In the end, people would put more thought into having kids (hopefully) because they would have to agree to rules, roles and penalties. And if they don’t have a contract, then anything goes and they would need to consider that too. You would still have people unfit to be parents having a child, but the child would have the protection of a binding contract (as much as the parents respect the contract).
There’s still many holes to fill with this whole concept, and numerous gray areas to consider, but I think it’s one worth looking into. It allows consenting adults of any orientation to enter into a marriage bound by known expectations, and to answer for their mistakes if they go against the contract.

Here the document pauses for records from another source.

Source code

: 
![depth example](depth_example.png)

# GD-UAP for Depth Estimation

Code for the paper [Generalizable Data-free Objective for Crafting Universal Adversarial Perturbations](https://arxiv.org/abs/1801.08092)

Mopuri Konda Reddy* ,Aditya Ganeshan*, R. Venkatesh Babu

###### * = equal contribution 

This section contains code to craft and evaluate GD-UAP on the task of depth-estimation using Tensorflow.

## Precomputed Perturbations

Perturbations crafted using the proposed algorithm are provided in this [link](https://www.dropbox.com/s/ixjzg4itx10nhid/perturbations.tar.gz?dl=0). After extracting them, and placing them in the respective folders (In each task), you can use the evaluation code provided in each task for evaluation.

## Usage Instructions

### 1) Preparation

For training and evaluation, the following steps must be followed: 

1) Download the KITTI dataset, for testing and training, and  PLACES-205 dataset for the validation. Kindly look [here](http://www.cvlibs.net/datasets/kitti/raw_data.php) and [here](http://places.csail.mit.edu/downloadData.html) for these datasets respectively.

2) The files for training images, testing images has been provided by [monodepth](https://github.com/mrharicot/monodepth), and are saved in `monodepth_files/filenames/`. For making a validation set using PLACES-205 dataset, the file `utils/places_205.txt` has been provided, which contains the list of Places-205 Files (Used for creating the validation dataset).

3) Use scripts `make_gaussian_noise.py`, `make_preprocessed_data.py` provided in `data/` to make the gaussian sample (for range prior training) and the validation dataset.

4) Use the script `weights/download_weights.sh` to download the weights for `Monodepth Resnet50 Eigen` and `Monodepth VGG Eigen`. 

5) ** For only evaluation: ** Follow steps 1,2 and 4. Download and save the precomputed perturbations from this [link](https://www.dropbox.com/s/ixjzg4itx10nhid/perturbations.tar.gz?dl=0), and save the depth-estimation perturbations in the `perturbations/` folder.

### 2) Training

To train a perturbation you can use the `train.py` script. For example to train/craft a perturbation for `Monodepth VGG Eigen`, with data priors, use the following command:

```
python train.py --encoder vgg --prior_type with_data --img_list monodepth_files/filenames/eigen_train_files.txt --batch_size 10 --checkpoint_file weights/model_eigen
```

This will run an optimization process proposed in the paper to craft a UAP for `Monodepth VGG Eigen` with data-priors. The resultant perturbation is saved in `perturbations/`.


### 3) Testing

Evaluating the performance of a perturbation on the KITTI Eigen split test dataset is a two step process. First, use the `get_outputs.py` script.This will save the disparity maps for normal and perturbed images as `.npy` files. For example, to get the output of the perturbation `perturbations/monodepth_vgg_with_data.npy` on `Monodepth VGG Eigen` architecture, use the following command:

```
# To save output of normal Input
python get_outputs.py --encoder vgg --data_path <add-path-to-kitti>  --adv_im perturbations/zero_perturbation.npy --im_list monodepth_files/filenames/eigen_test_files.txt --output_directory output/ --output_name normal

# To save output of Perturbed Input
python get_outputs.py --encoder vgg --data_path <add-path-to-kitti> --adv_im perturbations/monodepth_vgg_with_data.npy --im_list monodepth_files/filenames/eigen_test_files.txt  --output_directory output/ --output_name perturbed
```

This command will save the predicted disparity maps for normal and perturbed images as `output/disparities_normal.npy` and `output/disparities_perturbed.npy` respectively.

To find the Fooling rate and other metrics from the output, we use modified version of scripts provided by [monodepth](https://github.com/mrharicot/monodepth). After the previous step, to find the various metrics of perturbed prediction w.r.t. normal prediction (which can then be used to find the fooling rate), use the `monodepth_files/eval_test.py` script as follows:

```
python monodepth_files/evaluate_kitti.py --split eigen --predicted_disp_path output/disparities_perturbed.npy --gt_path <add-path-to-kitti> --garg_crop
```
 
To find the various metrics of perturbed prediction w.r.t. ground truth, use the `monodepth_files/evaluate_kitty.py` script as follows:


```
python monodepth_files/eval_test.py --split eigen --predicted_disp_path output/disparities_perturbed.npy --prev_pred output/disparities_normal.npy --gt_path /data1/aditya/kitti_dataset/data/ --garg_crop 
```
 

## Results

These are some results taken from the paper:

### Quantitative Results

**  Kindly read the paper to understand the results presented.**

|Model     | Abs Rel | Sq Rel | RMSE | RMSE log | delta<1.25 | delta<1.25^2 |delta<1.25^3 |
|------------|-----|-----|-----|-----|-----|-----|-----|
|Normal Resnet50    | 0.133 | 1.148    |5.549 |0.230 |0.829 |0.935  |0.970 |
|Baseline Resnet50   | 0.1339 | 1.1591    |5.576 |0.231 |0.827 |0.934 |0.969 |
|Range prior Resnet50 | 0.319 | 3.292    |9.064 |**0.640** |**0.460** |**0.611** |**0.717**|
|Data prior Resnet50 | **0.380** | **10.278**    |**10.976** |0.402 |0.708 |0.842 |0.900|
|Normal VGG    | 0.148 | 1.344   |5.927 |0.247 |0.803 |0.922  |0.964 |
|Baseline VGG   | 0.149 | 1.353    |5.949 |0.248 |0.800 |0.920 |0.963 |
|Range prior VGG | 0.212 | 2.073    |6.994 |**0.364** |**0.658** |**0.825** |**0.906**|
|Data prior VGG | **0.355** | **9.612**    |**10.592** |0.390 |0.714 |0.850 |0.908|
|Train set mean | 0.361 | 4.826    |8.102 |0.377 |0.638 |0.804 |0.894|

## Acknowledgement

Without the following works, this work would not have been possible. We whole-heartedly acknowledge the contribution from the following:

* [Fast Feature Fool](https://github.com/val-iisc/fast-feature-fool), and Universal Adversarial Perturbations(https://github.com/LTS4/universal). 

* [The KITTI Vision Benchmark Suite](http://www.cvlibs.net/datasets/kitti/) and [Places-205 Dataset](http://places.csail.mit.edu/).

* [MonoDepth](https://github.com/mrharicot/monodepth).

It continues on the tradition of marriage as a union between two parties for the benefit of both parties, and ultimately to society. In the past, this “benefit” was children that could carry on the family name and share in the burden of running the home, but as our society changes and children play a different role in the family, the contract notion would account for these changes.
Share Your Thoughts
I’d like to know your thoughts in the comments below. If you have your own site, feel free to link over and comment on it for your own readers to join in. Our society is changing and we need to consider the impacts of these changes to our traditional thinking, but it doesn’t mean we should throw all traditions out the window. Societies create norms and rituals over centuries and millenia for reasons, and to discard marriage entirely would be ludicrous. But let’s see if we can salvage the meaning of marriage while adapting it to our ever-changing culture.